> _INFORMATION PROVIDED_:
◇ ◇ ◇ ◇ ◇

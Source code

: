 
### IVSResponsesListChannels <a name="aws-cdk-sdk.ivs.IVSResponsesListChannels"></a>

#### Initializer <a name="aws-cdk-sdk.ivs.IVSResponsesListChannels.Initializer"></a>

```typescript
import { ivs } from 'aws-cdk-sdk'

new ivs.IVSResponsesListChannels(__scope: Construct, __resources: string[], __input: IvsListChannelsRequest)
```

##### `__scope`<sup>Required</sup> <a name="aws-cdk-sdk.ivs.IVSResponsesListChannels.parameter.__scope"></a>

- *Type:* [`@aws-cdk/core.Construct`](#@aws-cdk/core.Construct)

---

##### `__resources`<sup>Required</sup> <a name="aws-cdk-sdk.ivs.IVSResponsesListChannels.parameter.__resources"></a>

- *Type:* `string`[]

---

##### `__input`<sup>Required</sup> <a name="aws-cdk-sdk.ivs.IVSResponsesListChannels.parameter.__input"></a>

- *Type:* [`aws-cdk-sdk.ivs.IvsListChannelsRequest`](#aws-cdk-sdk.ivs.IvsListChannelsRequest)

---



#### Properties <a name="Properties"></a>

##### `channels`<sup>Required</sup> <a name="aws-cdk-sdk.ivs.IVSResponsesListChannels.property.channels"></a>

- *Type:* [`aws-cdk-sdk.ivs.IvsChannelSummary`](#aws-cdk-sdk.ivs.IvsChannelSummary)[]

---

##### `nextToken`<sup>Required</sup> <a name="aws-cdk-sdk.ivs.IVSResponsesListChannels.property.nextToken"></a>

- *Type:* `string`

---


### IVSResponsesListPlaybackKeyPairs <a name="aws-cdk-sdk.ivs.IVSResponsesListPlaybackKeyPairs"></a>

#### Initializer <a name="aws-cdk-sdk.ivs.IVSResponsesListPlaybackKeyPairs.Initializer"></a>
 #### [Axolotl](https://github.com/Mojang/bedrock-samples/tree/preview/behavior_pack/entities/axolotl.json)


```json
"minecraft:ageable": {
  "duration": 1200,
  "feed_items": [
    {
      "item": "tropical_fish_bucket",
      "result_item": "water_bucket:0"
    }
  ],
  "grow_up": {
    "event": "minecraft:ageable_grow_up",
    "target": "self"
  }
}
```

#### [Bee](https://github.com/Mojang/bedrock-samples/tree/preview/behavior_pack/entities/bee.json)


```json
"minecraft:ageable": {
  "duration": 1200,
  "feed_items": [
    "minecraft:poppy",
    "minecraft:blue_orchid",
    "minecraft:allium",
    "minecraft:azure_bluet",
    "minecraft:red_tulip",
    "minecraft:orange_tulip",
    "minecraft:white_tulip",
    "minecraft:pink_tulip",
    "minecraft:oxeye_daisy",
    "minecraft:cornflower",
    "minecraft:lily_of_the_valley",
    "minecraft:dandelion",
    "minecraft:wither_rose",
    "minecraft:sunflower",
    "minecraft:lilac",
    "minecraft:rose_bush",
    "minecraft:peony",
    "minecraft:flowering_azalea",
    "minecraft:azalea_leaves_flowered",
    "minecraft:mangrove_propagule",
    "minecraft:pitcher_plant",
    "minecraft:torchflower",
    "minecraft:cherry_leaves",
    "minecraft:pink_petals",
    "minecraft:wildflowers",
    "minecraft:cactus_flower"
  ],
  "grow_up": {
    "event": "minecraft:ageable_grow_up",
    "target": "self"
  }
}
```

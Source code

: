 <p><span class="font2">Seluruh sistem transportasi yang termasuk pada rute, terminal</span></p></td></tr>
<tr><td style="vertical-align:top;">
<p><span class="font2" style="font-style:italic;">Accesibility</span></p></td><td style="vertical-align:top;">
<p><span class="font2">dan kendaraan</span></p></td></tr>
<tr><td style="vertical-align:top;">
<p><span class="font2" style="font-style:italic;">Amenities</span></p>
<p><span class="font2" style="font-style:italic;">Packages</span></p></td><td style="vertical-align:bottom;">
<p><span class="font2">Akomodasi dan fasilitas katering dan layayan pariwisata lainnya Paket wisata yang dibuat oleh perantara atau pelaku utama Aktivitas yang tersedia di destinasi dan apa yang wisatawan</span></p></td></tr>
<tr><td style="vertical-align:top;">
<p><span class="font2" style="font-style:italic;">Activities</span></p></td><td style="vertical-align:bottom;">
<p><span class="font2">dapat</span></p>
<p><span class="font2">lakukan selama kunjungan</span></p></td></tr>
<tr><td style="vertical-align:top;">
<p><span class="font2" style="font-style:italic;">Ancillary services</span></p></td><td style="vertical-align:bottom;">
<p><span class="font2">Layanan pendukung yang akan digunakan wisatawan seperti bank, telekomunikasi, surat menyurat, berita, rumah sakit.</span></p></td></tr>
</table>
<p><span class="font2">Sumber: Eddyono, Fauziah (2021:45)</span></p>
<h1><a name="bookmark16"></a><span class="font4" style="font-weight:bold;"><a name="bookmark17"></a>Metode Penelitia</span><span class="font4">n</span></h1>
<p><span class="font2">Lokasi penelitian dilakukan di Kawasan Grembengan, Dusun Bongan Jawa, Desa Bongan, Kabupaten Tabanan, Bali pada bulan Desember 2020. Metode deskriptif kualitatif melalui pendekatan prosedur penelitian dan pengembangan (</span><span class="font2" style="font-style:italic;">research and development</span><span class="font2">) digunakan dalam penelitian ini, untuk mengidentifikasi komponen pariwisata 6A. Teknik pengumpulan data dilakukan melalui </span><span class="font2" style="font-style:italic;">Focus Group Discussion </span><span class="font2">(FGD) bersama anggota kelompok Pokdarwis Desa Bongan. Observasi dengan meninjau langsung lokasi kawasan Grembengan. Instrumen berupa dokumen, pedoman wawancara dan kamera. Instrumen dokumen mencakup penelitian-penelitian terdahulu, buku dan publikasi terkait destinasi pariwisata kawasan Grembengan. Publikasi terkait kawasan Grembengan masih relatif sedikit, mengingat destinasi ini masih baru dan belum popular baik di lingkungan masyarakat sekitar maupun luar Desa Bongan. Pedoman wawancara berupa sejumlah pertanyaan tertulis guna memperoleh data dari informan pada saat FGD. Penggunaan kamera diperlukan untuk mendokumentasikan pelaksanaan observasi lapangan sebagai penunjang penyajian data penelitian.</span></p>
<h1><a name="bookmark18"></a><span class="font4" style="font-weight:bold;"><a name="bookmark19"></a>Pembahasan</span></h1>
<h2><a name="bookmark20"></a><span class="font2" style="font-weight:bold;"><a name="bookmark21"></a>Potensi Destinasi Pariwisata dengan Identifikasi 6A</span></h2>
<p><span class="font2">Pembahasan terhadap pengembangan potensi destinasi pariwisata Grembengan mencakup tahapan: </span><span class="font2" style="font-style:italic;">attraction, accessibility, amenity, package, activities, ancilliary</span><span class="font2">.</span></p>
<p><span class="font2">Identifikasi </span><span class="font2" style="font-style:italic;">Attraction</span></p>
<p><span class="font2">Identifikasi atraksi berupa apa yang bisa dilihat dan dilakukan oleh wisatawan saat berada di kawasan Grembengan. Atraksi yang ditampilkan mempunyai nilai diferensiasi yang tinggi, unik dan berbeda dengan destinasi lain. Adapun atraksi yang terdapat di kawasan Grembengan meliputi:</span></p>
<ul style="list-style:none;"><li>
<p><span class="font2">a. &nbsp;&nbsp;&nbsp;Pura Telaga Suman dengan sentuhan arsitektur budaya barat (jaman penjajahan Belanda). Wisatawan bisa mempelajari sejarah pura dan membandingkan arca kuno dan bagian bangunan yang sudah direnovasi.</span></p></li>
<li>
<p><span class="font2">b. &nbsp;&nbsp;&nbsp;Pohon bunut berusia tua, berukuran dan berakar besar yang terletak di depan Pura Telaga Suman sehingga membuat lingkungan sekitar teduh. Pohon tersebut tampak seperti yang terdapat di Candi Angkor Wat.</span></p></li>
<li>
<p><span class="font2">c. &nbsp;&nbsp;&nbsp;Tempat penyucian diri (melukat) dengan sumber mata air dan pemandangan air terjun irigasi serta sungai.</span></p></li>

◇ ◇ ◇ ◇ ◇

Set down exactly the lines of the material above from the one with "yang sudah direnovasi.</span></p></li>" through the end. Include both ends and nothing else.

<p><span class="font2">a. &nbsp;&nbsp;&nbsp;Pura Telaga Suman dengan sentuhan arsitektur budaya barat (jaman penjajahan Belanda). Wisatawan bisa mempelajari sejarah pura dan membandingkan arca kuno dan bagian bangunan yang sudah direnovasi.</span></p></li>
<li>
<p><span class="font2">b. &nbsp;&nbsp;&nbsp;Pohon bunut berusia tua, berukuran dan berakar besar yang terletak di depan Pura Telaga Suman sehingga membuat lingkungan sekitar teduh. Pohon tersebut tampak seperti yang terdapat di Candi Angkor Wat.</span></p></li>
<li>
<p><span class="font2">c. &nbsp;&nbsp;&nbsp;Tempat penyucian diri (melukat) dengan sumber mata air dan pemandangan air terjun irigasi serta sungai.</span></p></li>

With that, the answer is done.